A primeira metade de Parasita sugere uma comédia nervosa em que os pobres, uma vez insinuados na vida dos ricos, percebem que talvez eles pertençam àquele lugar. A sensação é ampliada quando os Park viajam para o campo em um fim de semana, deixando os impostores experimentando a boa vida.

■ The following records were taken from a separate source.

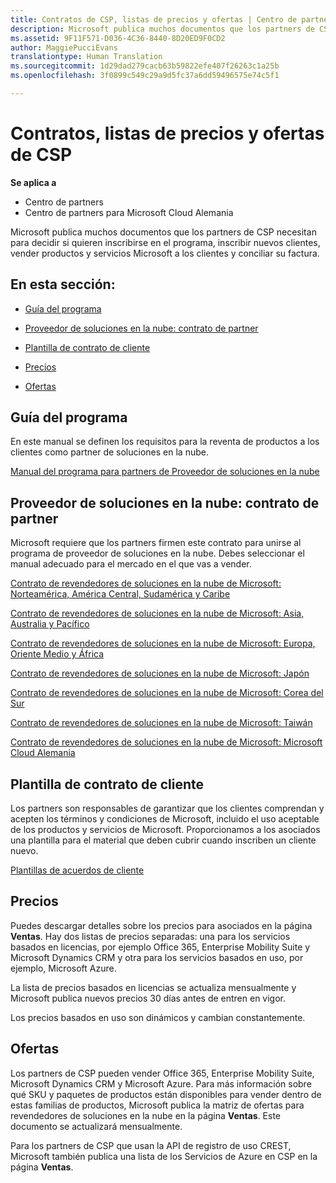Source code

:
```yaml
---
title: Contratos de CSP, listas de precios y ofertas | Centro de partners
description: Microsoft publica muchos documentos que los partners de CSP necesitan para decidir si quieren inscribirse en el programa, inscribir nuevos clientes, vender productos y servicios Microsoft a los clientes y conciliar su factura.
ms.assetid: 9F11F571-D036-4C36-8440-8D20ED9F0CD2
author: MaggiePucciEvans
translationtype: Human Translation
ms.sourcegitcommit: 1d29dad279cacb63b59822efe407f26263c1a25b
ms.openlocfilehash: 3f0899c549c29a9d5fc37a6dd59496575e74c5f1

---
```


# Contratos, listas de precios y ofertas de CSP

**Se aplica a**

-  Centro de partners
-  Centro de partners para Microsoft Cloud Alemania

Microsoft publica muchos documentos que los partners de CSP necesitan para decidir si quieren inscribirse en el programa, inscribir nuevos clientes, vender productos y servicios Microsoft a los clientes y conciliar su factura.

## En esta sección:


-   [Guía del programa](#programguide)

-   [Proveedor de soluciones en la nube: contrato de partner](#partneragreement)

-   [Plantilla de contrato de cliente](#customeragreementtemplate)

-   [Precios](#pricing)

-   [Ofertas](#offers)

## <a href="" id="programguide"></a>Guía del programa


En este manual se definen los requisitos para la reventa de productos a los clientes como partner de soluciones en la nube.

[Manual del programa para partners de Proveedor de soluciones en la nube](http://go.microsoft.com/fwlink/p/?LinkId=617100)

## <a href="" id="partneragreement"></a>Proveedor de soluciones en la nube: contrato de partner


Microsoft requiere que los partners firmen este contrato para unirse al programa de proveedor de soluciones en la nube. Debes seleccionar el manual adecuado para el mercado en el que vas a vender.

[Contrato de revendedores de soluciones en la nube de Microsoft: Norteamérica, América Central, Sudamérica y Caribe](http://go.microsoft.com/fwlink/p/?LinkId=617094)

[Contrato de revendedores de soluciones en la nube de Microsoft: Asia, Australia y Pacífico](http://go.microsoft.com/fwlink/p/?LinkId=617095)

[Contrato de revendedores de soluciones en la nube de Microsoft: Europa, Oriente Medio y África](http://go.microsoft.com/fwlink/p/?LinkId=617096)

[Contrato de revendedores de soluciones en la nube de Microsoft: Japón](http://go.microsoft.com/fwlink/p/?LinkId=617097)

[Contrato de revendedores de soluciones en la nube de Microsoft: Corea del Sur](http://go.microsoft.com/fwlink/p/?LinkId=617098)

[Contrato de revendedores de soluciones en la nube de Microsoft: Taiwán](http://go.microsoft.com/fwlink/p/?LinkId=617099)

[Contrato de revendedores de soluciones en la nube de Microsoft: Microsoft Cloud Alemania](https://go.microsoft.com/fwlink/p/?linkid=831385)

## <a href="" id="customeragreementtemplate"></a>Plantilla de contrato de cliente


Los partners son responsables de garantizar que los clientes comprendan y acepten los términos y condiciones de Microsoft, incluido el uso aceptable de los productos y servicios de Microsoft. Proporcionamos a los asociados una plantilla para el material que deben cubrir cuando inscriben un cliente nuevo.

[Plantillas de acuerdos de cliente](agreements.md)

## Precios


Puedes descargar detalles sobre los precios para asociados en la página **Ventas**. Hay dos listas de precios separadas: una para los servicios basados en licencias, por ejemplo Office 365, Enterprise Mobility Suite y Microsoft Dynamics CRM y otra para los servicios basados en uso, por ejemplo, Microsoft Azure.

La lista de precios basados en licencias se actualiza mensualmente y Microsoft publica nuevos precios 30 días antes de entren en vigor.

Los precios basados en uso son dinámicos y cambian constantemente.

## Ofertas


Los partners de CSP pueden vender Office 365, Enterprise Mobility Suite, Microsoft Dynamics CRM y Microsoft Azure. Para más información sobre qué SKU y paquetes de productos están disponibles para vender dentro de estas familias de productos, Microsoft publica la matriz de ofertas para revendedores de soluciones en la nube en la página **Ventas**. Este documento se actualizará mensualmente.

Para los partners de CSP que usan la API de registro de uso CREST, Microsoft también publica una lista de los Servicios de Azure en CSP en la página **Ventas**.

 

 






<!--HONumber=Jan17_HO2-->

Quando Parasita apresenta pessoas num nível ainda mais baixo que os Kim, o filme dá uma guinada nervosa para mostrar até onde um indivíduo é capaz de ir para manter o sentimento de pertencer, de ser visto, de ser alguém – mesmo que seja em uma estrutura baseada em mentiras.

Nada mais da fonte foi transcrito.